Cells were lysed with lysis buffer (1% NP-40, 0.5% Na-deoxycholate, 0.1% SDS, 2 mM EDTA, 150 mM NaCl and 50 mM Tris-HCl pH 7.4) containing phosphatase- and protease-cocktail inhibitors (Roche, Mannheim, Germany) and incubated at 4 °C for 15 min. Cell lysates were obtained after centrifugation at 12,000 xg, 4 °C for 15 min and total protein was quantified by the Quick StartTM Bradford protein Assay (Bio-Rad, Hercules, CA). Protein lysates (20 µg/well) were separated in a 10% SDS-PAGE53 and transferred on to a PVDF membrane (AmershamTM, Buckinghamshire, UK) using Bolt and Mahoney transferring buffer54. For S100A4, the nuclear fraction was extracted according to Andrews et al.55. Nuclear lysate of 20 µg/well was loaded onto a 15% SDS-PAGE, and histone H1 was used as the internal control.

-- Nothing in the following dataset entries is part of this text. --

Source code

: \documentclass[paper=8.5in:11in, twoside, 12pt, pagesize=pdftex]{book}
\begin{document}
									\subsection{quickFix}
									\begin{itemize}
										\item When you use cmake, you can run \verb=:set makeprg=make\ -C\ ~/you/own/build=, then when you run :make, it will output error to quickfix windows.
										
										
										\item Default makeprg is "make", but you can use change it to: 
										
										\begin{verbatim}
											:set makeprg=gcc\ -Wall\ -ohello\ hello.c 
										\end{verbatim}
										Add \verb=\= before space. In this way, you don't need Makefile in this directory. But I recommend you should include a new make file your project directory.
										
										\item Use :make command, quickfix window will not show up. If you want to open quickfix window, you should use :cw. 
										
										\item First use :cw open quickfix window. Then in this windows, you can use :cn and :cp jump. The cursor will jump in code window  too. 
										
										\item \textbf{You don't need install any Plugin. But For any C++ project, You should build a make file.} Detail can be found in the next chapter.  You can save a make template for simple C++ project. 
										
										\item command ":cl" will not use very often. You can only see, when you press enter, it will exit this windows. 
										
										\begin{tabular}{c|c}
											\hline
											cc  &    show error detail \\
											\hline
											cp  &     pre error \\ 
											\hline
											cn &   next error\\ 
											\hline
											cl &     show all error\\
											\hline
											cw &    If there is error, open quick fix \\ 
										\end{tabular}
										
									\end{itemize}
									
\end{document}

The antibodies used for Western blot were anti-β-actin (A5441) (Sigma Aldrich, St. Louis, MO), anti-Erk1/2, anti-p-Erk1/2, anti-STAT3 (C20), anti-p-STAT3 (Y705), anti-p-STAT3 (S727) (S727-R) (Santa Cruz Biotechnology, Santa Cruz, CA), anti-E-cadherin, anti-Cludin-1, anti-Slug, anti-N-cadherin, anti-Vimentin and anti-EGFR (Y1068; D7A5) (Cell Signaling Technology, Danvers, MA), S100A4 (Abnova, Taipei, Taiwan). The signal was developed by the ECLTM Prime Western Blotting Detection System (AmershamTM, Buckinghamshire, UK). The imaging was obtained using an ImageQuant LAS 4000 mini image analyzer and analyzed by ImageQuantTM TL analysis software (GE Healthcare, Buckinghamshire, UK).

Statistical analysis

Statistical analysis was performed using the SPSS version 17.0 (SPSS Inc., Chicago, IL) and GraphPad Prism® 5.0 software (GraphPad Software, Inc., La Jolla, CA). Survival analysis was performed using Kaplan-Meier statistics with P-values computed by log-rank tests. A subsequent backward stepwise multivariate analysis using a Cox regression model was used to signify the variables that were associated with survivals of patients with CCA. The chi-square test was used to compare the differences in the clinical features of patients. The two-tail Student’s t-test was used to compare the differences between treatments and controls. At least two independent experiments were performed. All quantitative data was mean ± SD of the triplicate samples from one of two independent experiments. P < 0.05 was considered as the statistical significance.